### Aim of the task
Repeat only what runs from the line with "mención pública por" through the last line of the data below, both included, keeping every word as it is and leaving out the pictures.

(Plain-text document sources)
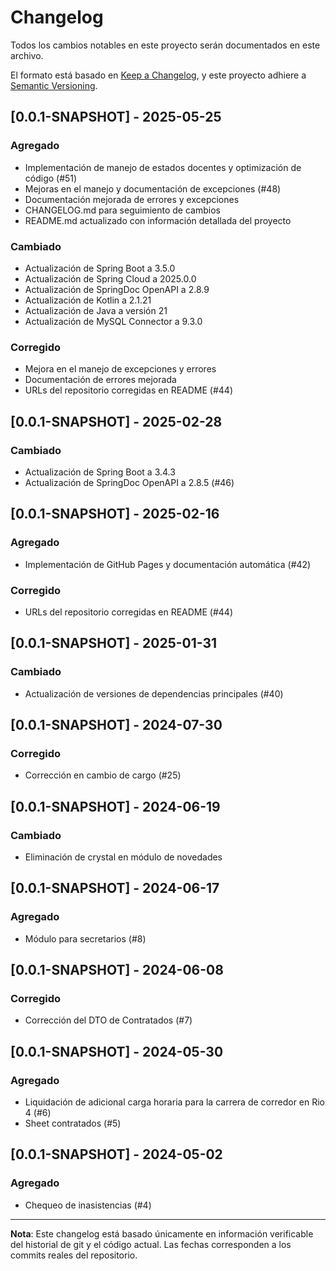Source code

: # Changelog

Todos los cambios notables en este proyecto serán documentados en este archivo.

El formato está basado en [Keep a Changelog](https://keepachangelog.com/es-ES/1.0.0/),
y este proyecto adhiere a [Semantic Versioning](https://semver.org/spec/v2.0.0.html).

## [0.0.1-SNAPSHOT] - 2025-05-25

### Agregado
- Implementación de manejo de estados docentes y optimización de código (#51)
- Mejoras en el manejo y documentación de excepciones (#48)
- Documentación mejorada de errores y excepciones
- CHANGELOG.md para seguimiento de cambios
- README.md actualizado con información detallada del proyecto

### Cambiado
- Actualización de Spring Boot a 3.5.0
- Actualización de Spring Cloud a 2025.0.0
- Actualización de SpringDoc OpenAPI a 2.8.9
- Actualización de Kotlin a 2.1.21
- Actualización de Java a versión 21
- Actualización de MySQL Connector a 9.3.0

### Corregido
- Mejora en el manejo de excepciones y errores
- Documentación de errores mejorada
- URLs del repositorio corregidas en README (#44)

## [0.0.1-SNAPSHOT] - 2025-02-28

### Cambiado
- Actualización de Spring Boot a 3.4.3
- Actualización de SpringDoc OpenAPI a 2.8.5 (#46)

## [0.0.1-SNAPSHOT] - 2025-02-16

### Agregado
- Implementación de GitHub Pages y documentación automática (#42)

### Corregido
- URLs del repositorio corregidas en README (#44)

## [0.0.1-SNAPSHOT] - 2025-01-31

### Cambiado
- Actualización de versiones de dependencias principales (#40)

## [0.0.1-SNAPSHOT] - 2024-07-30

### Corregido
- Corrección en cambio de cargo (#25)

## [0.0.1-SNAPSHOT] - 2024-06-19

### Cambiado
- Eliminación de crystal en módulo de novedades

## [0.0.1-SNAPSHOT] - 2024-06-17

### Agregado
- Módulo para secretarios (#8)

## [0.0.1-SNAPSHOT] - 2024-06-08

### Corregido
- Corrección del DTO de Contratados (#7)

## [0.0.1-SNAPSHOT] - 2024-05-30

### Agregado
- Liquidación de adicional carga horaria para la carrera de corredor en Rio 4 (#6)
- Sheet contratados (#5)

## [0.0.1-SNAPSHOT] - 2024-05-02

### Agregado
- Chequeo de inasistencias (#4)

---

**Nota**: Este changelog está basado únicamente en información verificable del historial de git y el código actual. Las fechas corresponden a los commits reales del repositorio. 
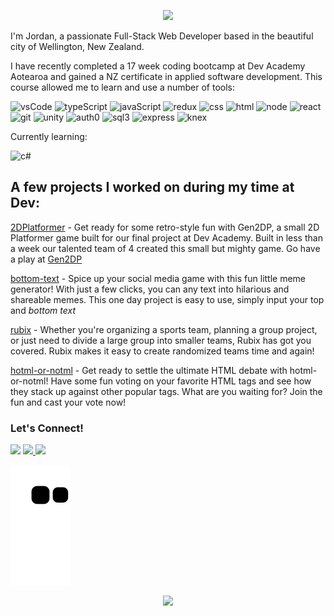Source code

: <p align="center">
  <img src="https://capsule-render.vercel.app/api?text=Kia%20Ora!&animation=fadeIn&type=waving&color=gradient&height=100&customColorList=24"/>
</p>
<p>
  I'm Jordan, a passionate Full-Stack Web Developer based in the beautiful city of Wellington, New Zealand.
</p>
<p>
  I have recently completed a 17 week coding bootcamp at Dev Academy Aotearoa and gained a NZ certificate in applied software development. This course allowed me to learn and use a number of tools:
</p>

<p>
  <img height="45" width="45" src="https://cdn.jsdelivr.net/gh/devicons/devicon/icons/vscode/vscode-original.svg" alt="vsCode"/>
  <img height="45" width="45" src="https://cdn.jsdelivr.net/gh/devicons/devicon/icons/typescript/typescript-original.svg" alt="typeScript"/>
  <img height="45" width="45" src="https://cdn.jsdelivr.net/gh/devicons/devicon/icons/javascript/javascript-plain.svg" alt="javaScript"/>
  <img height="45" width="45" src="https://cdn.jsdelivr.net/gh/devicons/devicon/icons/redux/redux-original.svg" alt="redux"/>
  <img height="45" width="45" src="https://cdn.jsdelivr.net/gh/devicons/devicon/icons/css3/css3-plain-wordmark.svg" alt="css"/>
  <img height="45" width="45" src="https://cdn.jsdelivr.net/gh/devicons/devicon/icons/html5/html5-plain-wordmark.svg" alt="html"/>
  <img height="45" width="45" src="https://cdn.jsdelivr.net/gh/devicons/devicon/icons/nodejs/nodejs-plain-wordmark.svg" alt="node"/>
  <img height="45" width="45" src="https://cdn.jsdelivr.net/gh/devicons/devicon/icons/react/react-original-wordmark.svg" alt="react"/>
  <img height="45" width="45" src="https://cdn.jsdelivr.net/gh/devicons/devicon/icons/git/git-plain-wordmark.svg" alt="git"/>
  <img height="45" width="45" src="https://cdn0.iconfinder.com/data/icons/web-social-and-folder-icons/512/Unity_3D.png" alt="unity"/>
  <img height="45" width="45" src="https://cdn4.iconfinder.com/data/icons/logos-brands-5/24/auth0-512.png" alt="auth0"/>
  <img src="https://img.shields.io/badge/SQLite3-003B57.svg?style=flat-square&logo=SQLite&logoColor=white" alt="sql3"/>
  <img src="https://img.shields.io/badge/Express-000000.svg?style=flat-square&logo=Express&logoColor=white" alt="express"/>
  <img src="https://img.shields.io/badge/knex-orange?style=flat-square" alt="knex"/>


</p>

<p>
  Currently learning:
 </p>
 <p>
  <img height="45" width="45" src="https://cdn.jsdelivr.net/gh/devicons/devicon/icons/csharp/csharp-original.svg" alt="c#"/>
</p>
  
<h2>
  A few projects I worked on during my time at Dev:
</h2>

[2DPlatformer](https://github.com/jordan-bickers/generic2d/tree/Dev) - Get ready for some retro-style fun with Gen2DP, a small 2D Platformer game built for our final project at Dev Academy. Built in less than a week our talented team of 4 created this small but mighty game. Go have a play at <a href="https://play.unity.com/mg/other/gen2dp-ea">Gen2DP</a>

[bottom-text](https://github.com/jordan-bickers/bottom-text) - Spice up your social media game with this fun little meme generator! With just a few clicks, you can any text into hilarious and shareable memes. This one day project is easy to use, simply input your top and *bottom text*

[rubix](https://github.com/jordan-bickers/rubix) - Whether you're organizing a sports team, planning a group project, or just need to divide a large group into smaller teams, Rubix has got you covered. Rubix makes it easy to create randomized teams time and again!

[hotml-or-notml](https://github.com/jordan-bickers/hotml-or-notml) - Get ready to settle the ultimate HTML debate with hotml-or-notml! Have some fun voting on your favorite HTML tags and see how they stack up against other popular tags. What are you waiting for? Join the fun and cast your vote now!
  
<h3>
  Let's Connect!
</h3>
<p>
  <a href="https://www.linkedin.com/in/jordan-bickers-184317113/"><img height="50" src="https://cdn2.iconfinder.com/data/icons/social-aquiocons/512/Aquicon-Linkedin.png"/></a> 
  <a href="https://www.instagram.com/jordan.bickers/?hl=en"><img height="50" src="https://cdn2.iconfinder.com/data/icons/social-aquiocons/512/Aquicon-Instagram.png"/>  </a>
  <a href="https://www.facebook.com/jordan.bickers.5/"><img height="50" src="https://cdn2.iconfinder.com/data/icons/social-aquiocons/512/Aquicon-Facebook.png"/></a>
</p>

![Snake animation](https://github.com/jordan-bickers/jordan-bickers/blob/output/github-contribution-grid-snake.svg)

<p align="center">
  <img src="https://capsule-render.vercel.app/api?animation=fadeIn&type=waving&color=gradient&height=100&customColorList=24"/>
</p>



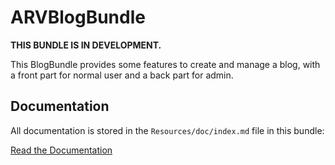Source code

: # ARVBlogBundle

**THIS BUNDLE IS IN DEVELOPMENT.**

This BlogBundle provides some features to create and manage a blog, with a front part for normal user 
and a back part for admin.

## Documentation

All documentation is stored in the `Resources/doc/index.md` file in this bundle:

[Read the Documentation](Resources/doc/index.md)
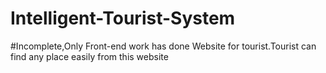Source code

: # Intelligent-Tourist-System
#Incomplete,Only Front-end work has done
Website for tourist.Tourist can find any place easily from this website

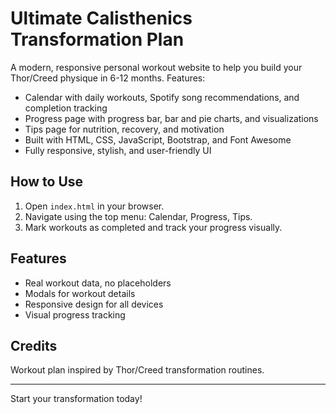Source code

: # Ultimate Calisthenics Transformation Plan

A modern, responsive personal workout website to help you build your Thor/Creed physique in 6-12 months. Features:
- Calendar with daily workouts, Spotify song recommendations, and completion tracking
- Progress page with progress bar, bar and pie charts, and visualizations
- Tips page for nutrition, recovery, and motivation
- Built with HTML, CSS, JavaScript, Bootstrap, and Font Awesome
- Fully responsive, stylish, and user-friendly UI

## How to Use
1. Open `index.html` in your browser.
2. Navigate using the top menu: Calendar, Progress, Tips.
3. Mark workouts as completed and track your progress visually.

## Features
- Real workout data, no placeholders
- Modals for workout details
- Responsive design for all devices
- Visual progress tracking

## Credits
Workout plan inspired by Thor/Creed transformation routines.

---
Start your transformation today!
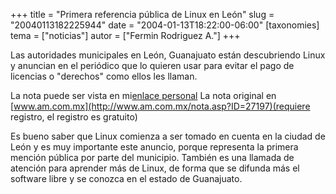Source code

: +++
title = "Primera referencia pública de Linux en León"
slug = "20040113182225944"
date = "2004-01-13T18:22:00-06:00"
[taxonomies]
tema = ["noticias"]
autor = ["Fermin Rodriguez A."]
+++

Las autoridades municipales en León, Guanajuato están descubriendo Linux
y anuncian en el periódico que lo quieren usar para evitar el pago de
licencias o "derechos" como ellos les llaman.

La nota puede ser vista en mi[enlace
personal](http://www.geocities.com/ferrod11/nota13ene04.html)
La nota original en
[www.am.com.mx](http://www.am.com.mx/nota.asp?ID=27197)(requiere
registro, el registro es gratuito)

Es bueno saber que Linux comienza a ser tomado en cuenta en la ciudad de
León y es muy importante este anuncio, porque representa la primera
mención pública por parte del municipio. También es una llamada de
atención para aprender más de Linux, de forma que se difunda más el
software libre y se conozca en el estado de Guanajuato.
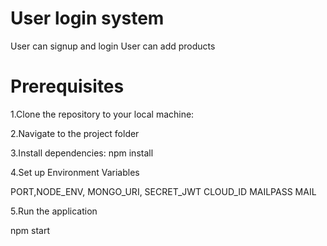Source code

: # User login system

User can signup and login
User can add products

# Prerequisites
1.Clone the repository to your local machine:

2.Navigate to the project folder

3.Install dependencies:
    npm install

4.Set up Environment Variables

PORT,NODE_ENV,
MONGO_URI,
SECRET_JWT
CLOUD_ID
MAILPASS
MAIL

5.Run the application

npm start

### Reply
mención pública por parte del municipio. También es una llamada de
atención para aprender más de Linux, de forma que se difunda más el
software libre y se conozca en el estado de Guanajuato.
Source code

: # User login system

User can signup and login
User can add products

# Prerequisites
1.Clone the repository to your local machine:

2.Navigate to the project folder

3.Install dependencies:
    npm install

4.Set up Environment Variables

PORT,NODE_ENV,
MONGO_URI,
SECRET_JWT
CLOUD_ID
MAILPASS
MAIL

5.Run the application

npm start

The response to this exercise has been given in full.